Information provided —
□ □ □ □

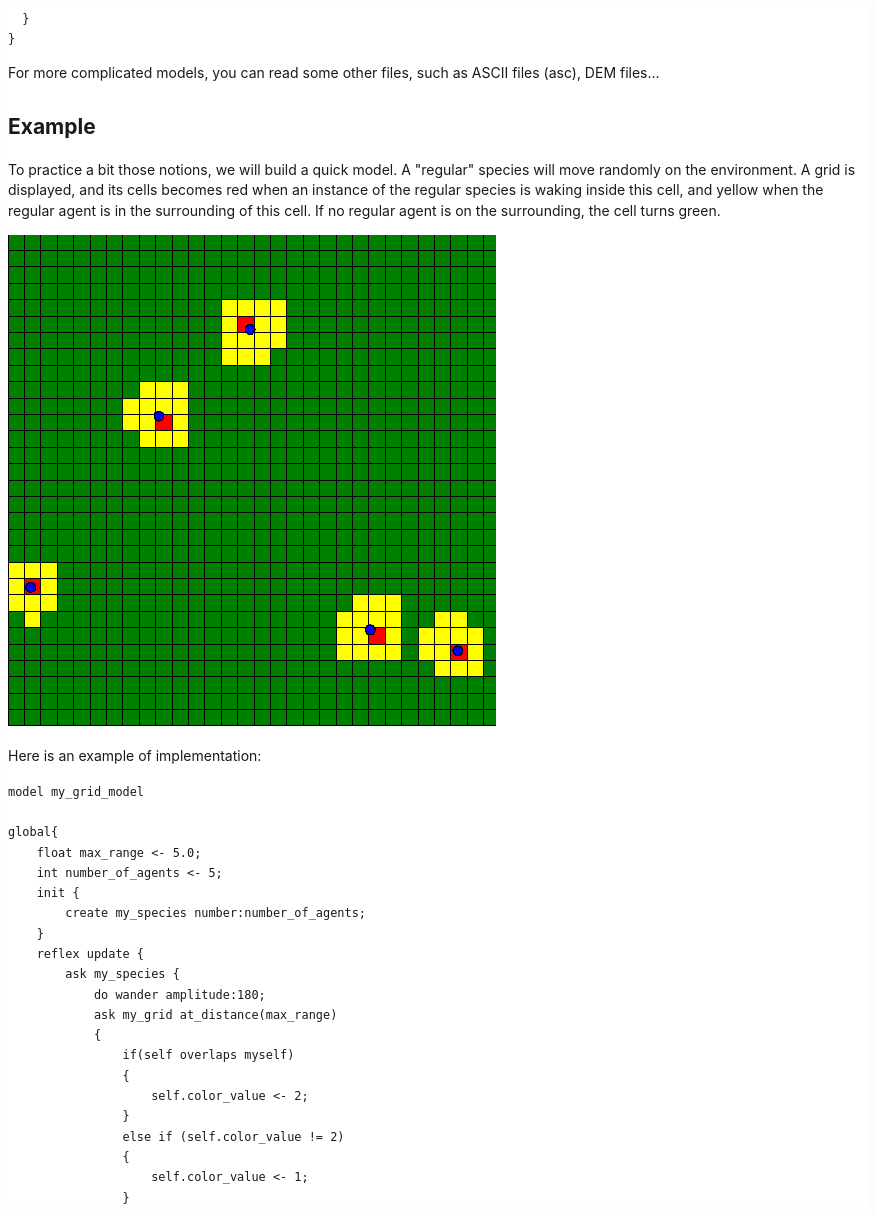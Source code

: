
 ```
  }
}
```

For more complicated models, you can read some other files, such as ASCII files (asc), DEM files...

[//]: # (endConcept|grid)

## Example

To practice a bit those notions, we will build a quick model. A "regular" species will move randomly on the environment. A grid is displayed, and its cells becomes red when an instance of the regular species is waking inside this cell, and yellow when the regular agent is in the surrounding of this cell. If no regular agent is on the surrounding, the cell turns green.

![images/my_grid_model.png](resources/images/definingAdvancedSpecies/my_grid_model.png)

Here is an example of implementation:

```
model my_grid_model

global{
	float max_range <- 5.0;
	int number_of_agents <- 5;
	init {
		create my_species number:number_of_agents;
	}
	reflex update {
		ask my_species {
			do wander amplitude:180;	
			ask my_grid at_distance(max_range)
			{
				if(self overlaps myself)
				{
					self.color_value <- 2;
				}
				else if (self.color_value != 2)
				{
					self.color_value <- 1;
				}
```

[//]: # (startConcept|grid)
[//]: # (keyword|concept_grid)
[//]: # (keyword|concept_topology)
[//]: # (keyword|operator_inside)
[//]: # (keyword|concept_color)
[//]: # (keyword|concept_neighbors)
[//]: # (keyword|operator_grid_at)
[//]: # (keyword|type_matrix)
[//]: # (keyword|concept_matrix)
[//]: # (keyword|operator_matrix)
[//]: # (keyword|concept_csv)
[//]: # (keyword|concept_load_file)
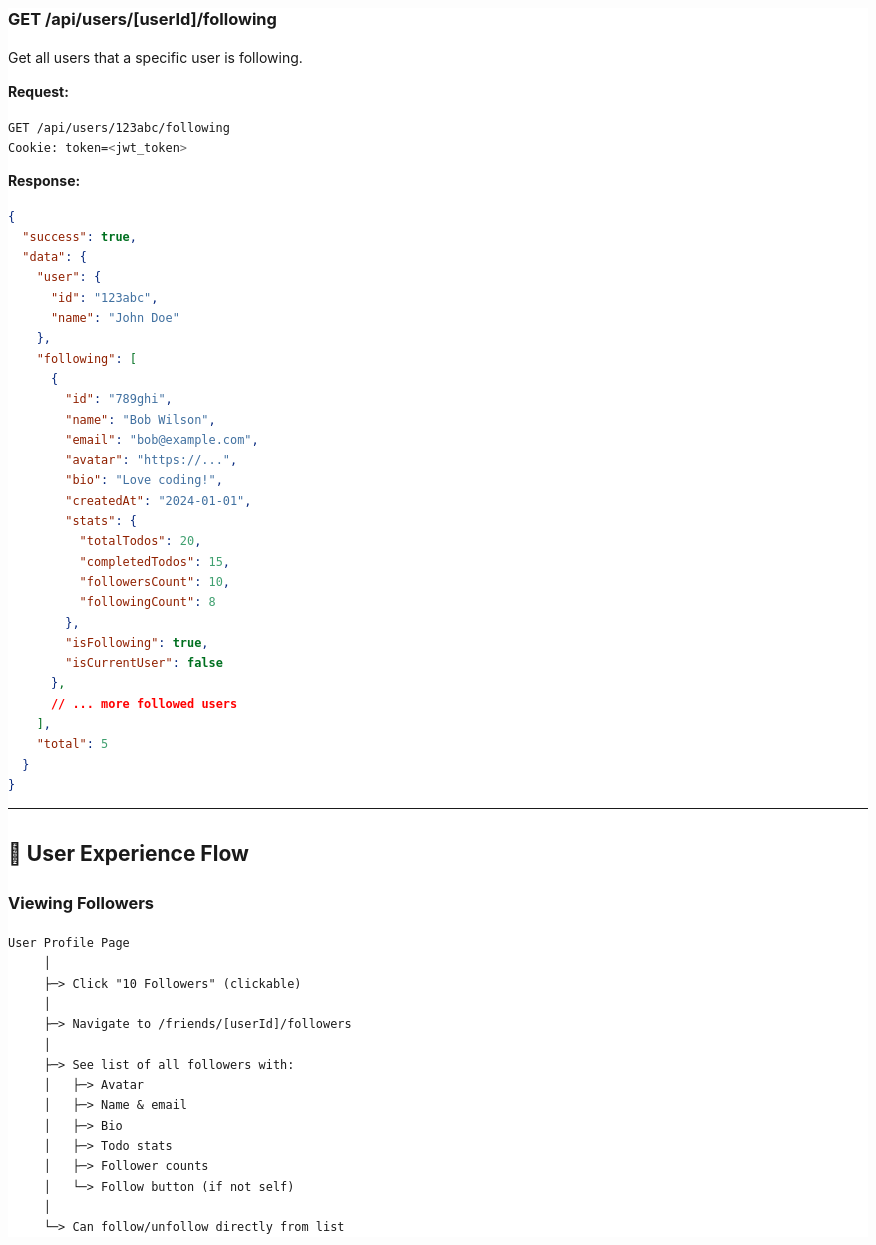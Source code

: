 
### **GET /api/users/[userId]/following**
Get all users that a specific user is following.

**Request:**
```bash
GET /api/users/123abc/following
Cookie: token=<jwt_token>
```

**Response:**
```json
{
  "success": true,
  "data": {
    "user": {
      "id": "123abc",
      "name": "John Doe"
    },
    "following": [
      {
        "id": "789ghi",
        "name": "Bob Wilson",
        "email": "bob@example.com",
        "avatar": "https://...",
        "bio": "Love coding!",
        "createdAt": "2024-01-01",
        "stats": {
          "totalTodos": 20,
          "completedTodos": 15,
          "followersCount": 10,
          "followingCount": 8
        },
        "isFollowing": true,
        "isCurrentUser": false
      },
      // ... more followed users
    ],
    "total": 5
  }
}
```

---

## 📱 User Experience Flow

### **Viewing Followers**

```
User Profile Page
     │
     ├─> Click "10 Followers" (clickable)
     │
     ├─> Navigate to /friends/[userId]/followers
     │
     ├─> See list of all followers with:
     │   ├─> Avatar
     │   ├─> Name & email
     │   ├─> Bio
     │   ├─> Todo stats
     │   ├─> Follower counts
     │   └─> Follow button (if not self)
     │
     └─> Can follow/unfollow directly from list
```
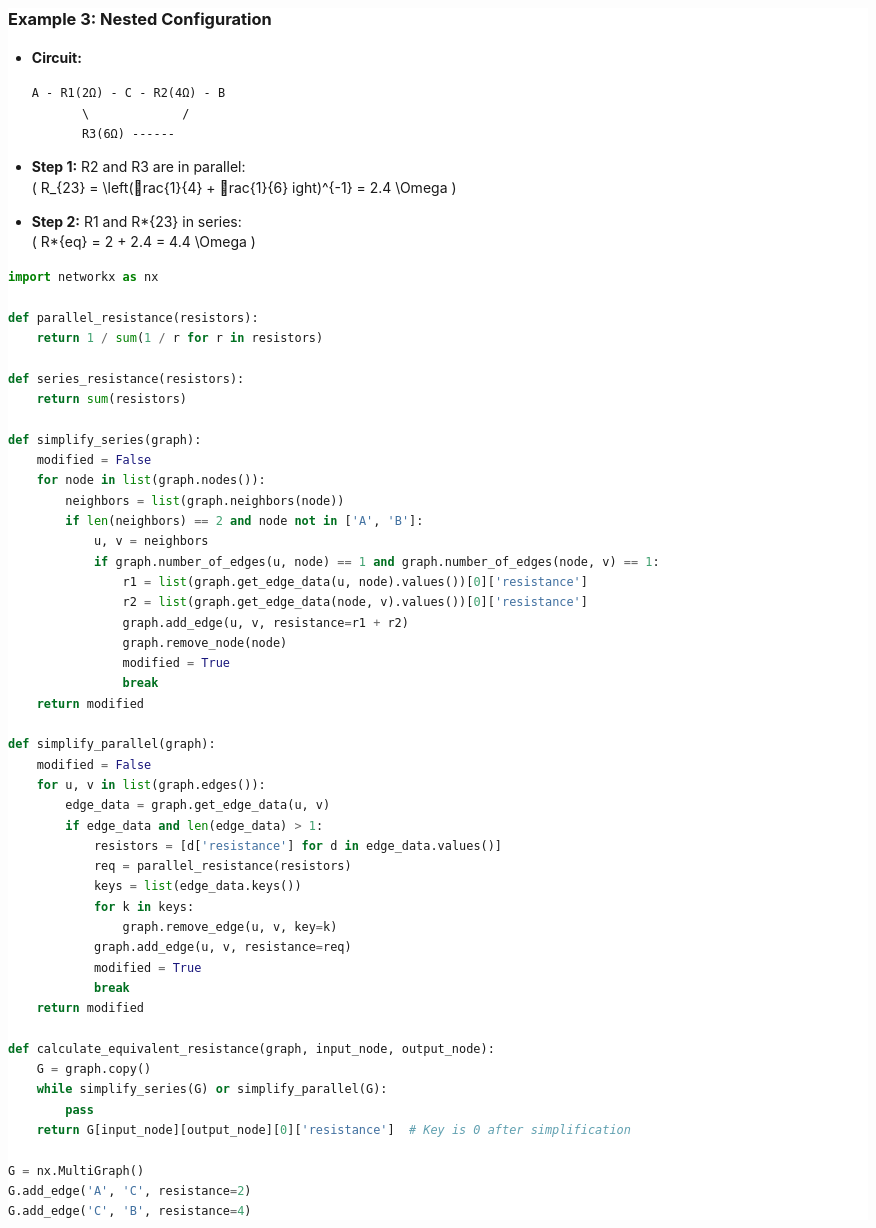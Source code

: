 
### Example 3: Nested Configuration

- **Circuit:**

  ```
  A - R1(2Ω) - C - R2(4Ω) - B
         \             /
         R3(6Ω) ------
  ```

- **Step 1:** R2 and R3 are in parallel:  
   \( R\_{23} = \left(rac{1}{4} + rac{1}{6}
  ight)^{-1} = 2.4 \Omega \)

- **Step 2:** R1 and R*{23} in series:  
  \( R*{eq} = 2 + 2.4 = 4.4 \Omega \)

```python
import networkx as nx

def parallel_resistance(resistors):
    return 1 / sum(1 / r for r in resistors)

def series_resistance(resistors):
    return sum(resistors)

def simplify_series(graph):
    modified = False
    for node in list(graph.nodes()):
        neighbors = list(graph.neighbors(node))
        if len(neighbors) == 2 and node not in ['A', 'B']:
            u, v = neighbors
            if graph.number_of_edges(u, node) == 1 and graph.number_of_edges(node, v) == 1:
                r1 = list(graph.get_edge_data(u, node).values())[0]['resistance']
                r2 = list(graph.get_edge_data(node, v).values())[0]['resistance']
                graph.add_edge(u, v, resistance=r1 + r2)
                graph.remove_node(node)
                modified = True
                break
    return modified

def simplify_parallel(graph):
    modified = False
    for u, v in list(graph.edges()):
        edge_data = graph.get_edge_data(u, v)
        if edge_data and len(edge_data) > 1:
            resistors = [d['resistance'] for d in edge_data.values()]
            req = parallel_resistance(resistors)
            keys = list(edge_data.keys())
            for k in keys:
                graph.remove_edge(u, v, key=k)
            graph.add_edge(u, v, resistance=req)
            modified = True
            break
    return modified

def calculate_equivalent_resistance(graph, input_node, output_node):
    G = graph.copy()
    while simplify_series(G) or simplify_parallel(G):
        pass
    return G[input_node][output_node][0]['resistance']  # Key is 0 after simplification

G = nx.MultiGraph()
G.add_edge('A', 'C', resistance=2)
G.add_edge('C', 'B', resistance=4)
```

□ □ □ □

What is needed —
Output exactly the lines from the first line of the records through the line containing "To practice a". Leave out every picture.

Task solution —
Source code

:
 ```
  }
}
```

For more complicated models, you can read some other files, such as ASCII files (asc), DEM files...

[//]: # (endConcept|grid)

## Example

To practice a bit those notions, we will build a quick model. A "regular" species will move randomly on the environment. A grid is displayed, and its cells becomes red when an instance of the regular species is waking inside this cell, and yellow when the regular agent is in the surrounding of this cell. If no regular agent is on the surrounding, the cell turns green.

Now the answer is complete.